Saturday, 22 December 2012


The three pairs of slippers system
The role of the slipper in Christmas is not sufficiently celebrated. Think of Cinderella, whose dropped slipper of squirrel (vair) was notoriously mistranslated - or misheard in oral transmission -  in the original French, as of glass (verre). I have given and received slippers at Christmas, including this Christmas. Three pairs of slippers are required for my domestic system. I have at any one time a pair of cotton towelling slippers; a pair of fleece slippers and a pair of whole foot slippers (illustrated). The way the system works is: I wear one pair into the bathroom. When I get out of the bath, I put on either the fleece or the towelling slippers, which are both waterproof. One of this pair is now wet, so I put on whichever is the remaining pair to slope off in to get my breakfast. The pair I wore into the bathroom and the wet pair are now airing/drying to be used the next day.

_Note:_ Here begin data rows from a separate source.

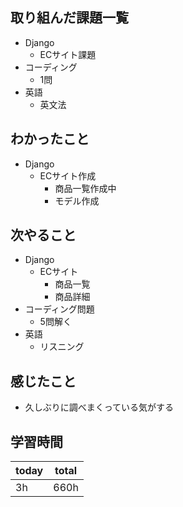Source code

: 
## 取り組んだ課題一覧
- Django
	- ECサイト課題
- コーディング
	- 1問
- 英語
	- 英文法
## わかったこと
- Django
	- ECサイト作成
		- 商品一覧作成中
		- モデル作成
## 次やること
- Django
	- ECサイト
		- 商品一覧
		- 商品詳細
- コーディング問題
	- 5問解く
- 英語
	- リスニング
## 感じたこと
- 久しぶりに調べまくっている気がする
## 学習時間

| today | total |
| ----- | ----- |
| 3h    | 660h  |

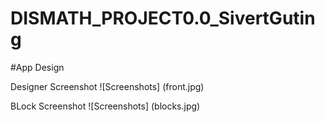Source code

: # DISMATH_PROJECT0.0_SivertGuting

#App Design

Designer Screenshot
![Screenshots] (front.jpg)

BLock Screenshot
![Screenshots] (blocks.jpg)
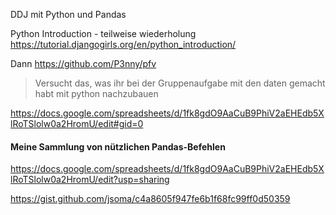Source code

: DDJ mit Python und Pandas

Python Introduction - teilweise wiederholung
https://tutorial.djangogirls.org/en/python_introduction/

Dann https://github.com/P3nny/pfv

> Versucht das, was ihr bei der Gruppenaufgabe mit den daten gemacht habt mit python nachzubauen

https://docs.google.com/spreadsheets/d/1fk8gdO9AaCuB9PhiV2aEHEdb5XlRoTSlolw0a2HromU/edit#gid=0

#### Meine Sammlung von nützlichen Pandas-Befehlen

https://docs.google.com/spreadsheets/d/1fk8gdO9AaCuB9PhiV2aEHEdb5XlRoTSlolw0a2HromU/edit?usp=sharing

https://gist.github.com/jsoma/c4a8605f947fe6b1f68fc99ff0d50359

A Christmas reader competition: the first reader to find a Moffat Book Events blog with no reference to, or connection with, books wins a copy of my Sitka spruce booklet and a £25 book token. Winner will be announced on Jan 7 2013. Editor's decision is final. Good reading!

Tuesday, 18 December 2012

A walk through Moffat Old Academy, Monday Dec 17 2012

Walkthrough of Old Moffat Academy  2pm Monday Dec 17 2012 - pictures by Simon Tweedie, Annandale Arms hotel, Moffat


Professor Richard Demarco CBE, Demarco European Art Foundation (RD)
Terry Newman, DEF (TN)
Simon Tweedie, Annandale Arms hotel (ST)
Jim Hurren, Forestry Purposes LLP (JH)
Russell Morrison, FP LLP
Alan Thomson, MDCI ‘Creative Places’ application for Moffat (AT)
Professor Andrew Wheatcroft, publisher and chairman Moffat Book Events (AW)
Professor Alan Tait, art historian (A Tait)
Elizabeth Roberts Moffat Book Events (ER)

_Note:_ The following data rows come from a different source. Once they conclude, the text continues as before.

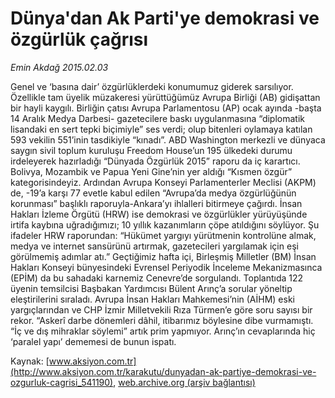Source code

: # Dünya'dan Ak Parti'ye demokrasi ve özgürlük çağrısı

*Emin Akdağ 2015.02.03*

<div class="pNewsDetailMainContent" itemprop="articleBody">
 <p>
  Genel ve ‘basına dair’ özgürlüklerdeki konumumuz giderek sarsılıyor. Özellikle tam üyelik müzakeresi yürüttüğümüz Avrupa Birliği (AB) gidişattan bir hayli kaygılı. Birliğin çatısı Avrupa Parlamentosu (AP) ocak ayında -başta 14 Aralık Medya Darbesi- gazetecilere baskı uygulanmasına “diplomatik lisandaki en sert tepki biçimiyle” ses verdi; olup bitenleri oylamaya katılan 593 vekilin 551’inin tasdikiyle “kınadı”. ABD Washington merkezli ve dünyaca saygın sivil toplum kuruluşu Freedom House’un 195 ülkedeki durumu irdeleyerek hazırladığı “Dünyada Özgürlük 2015” raporu da iç karartıcı. Bolivya, Mozambik ve Papua Yeni Gine’nin yer aldığı “Kısmen özgür” kategorisindeyiz. Ardından Avrupa Konseyi Parlamenterler Meclisi (AKPM) de, -19’a karşı 77 evetle kabul edilen “Avrupa’da medya özgürlüğünün korunması” başlıklı raporuyla-Ankara’yı ihlalleri bitirmeye çağırdı. İnsan Hakları İzleme Örgütü (HRW) ise demokrasi ve özgürlükler yürüyüşünde irtifa kaybına uğradığımızı; 10 yıllık kazanımların çöpe atıldığını söylüyor. Şu ifadeler HRW raporundan: “Hükümet yargıyı yürütmenin kontrolüne almak, medya ve internet sansürünü artırmak, gazetecileri yargılamak için eşi görülmemiş adımlar atı.” Geçtiğimiz hafta içi, Birleşmiş Milletler (BM) İnsan Hakları Konseyi bünyesindeki Evrensel Periyodik İnceleme Mekanizmasınca (EPİM) da bu sahadaki karnemiz Cenevre’de sorgulandı. Toplantıda 122 üyenin temsilcisi Başbakan Yardımcısı Bülent Arınç’a sorular yöneltip eleştirilerini sıraladı. Avrupa İnsan Hakları Mahkemesi’nin (AİHM) eski yargıçlarından ve CHP İzmir Milletvekili Rıza Türmen’e göre soru sayısı bir rekor. “Askerî darbe dönemleri dâhil, itibarımız böylesine dibe vurmamıştı. “İç ve dış mihraklar söylemi” artık prim yapmıyor. Arınç’ın cevaplarında hiç ‘paralel yapı’ dememesi de bunun ispatı.
 </p>
</div>


Kaynak: [www.aksiyon.com.tr](http://www.aksiyon.com.tr/karakutu/dunyadan-ak-partiye-demokrasi-ve-ozgurluk-cagrisi_541190), [web.archive.org (arşiv bağlantısı)](http://web.archive.org/web/20150728145708/http://www.aksiyon.com.tr/karakutu/dunyadan-ak-partiye-demokrasi-ve-ozgurluk-cagrisi_541190)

Alistair Johnston, D&G council property division - disposals (AJ)

The group made a thorough inspection of the building, and Alistair Johnston (AJ) gave Alan Thomson (AT) a copy of the ground plan of the building (copies to be made available to all interested parties on request).

In discussion, the following points were made:

The Building

The building exceeded expectations, in terms of size, quality of light to almost all areas and its location in the town. There is a lot of debris, old furniture and other material that needs to be cleared out of it, and running repairs to prevent water incursion from damaging the fabric.

If the building is to house valuable works of art, modern security systems,  temperature control and humidity control must be installed.  This could be an opportunity to demonstrate Scottish ‘green’ engineering skills and might attract a sponsor for this aspect.

Use of Building

The suggestion is that the building should house a ‘destination’ quality visitor experience. The ‘USP’ suggested is Scotland’s involvement in 20th and 21st century art embodied in the person and career of Richard Demarco CBE, whose involvement with the arts in Scotland and mainland Europe – notably Romania, Poland, Italy and Estonia -  spans 60 years since WWII: the visual arts, the Traverse theatre, the Fringe and social enterprise.

The Town
The town of Moffat has nothing for visitors to do on a wet day. RD pointed out that Moffat is strategically positioned very near the A74 (M), the gateway to Scotland. Its situation is an ideal jumping-off point south and west to Dumfries, Castle Douglas, Kirkcudbright and Wigtown or across the border to Carlisle and the Lake District; east to the Borders and Abbotsford, north to Edinburgh, Glasgow and the rest of Scotland.  Moffat is only 50 minutes from Glasgow and an hour and a half from Edinburgh.  Whereas the south entrance to the town features the popular Moffat Mill outlet (to be upgraded), there is nothing currently to draw visitors to the town the full length of the High St to the north end, where the Old Academy is situated.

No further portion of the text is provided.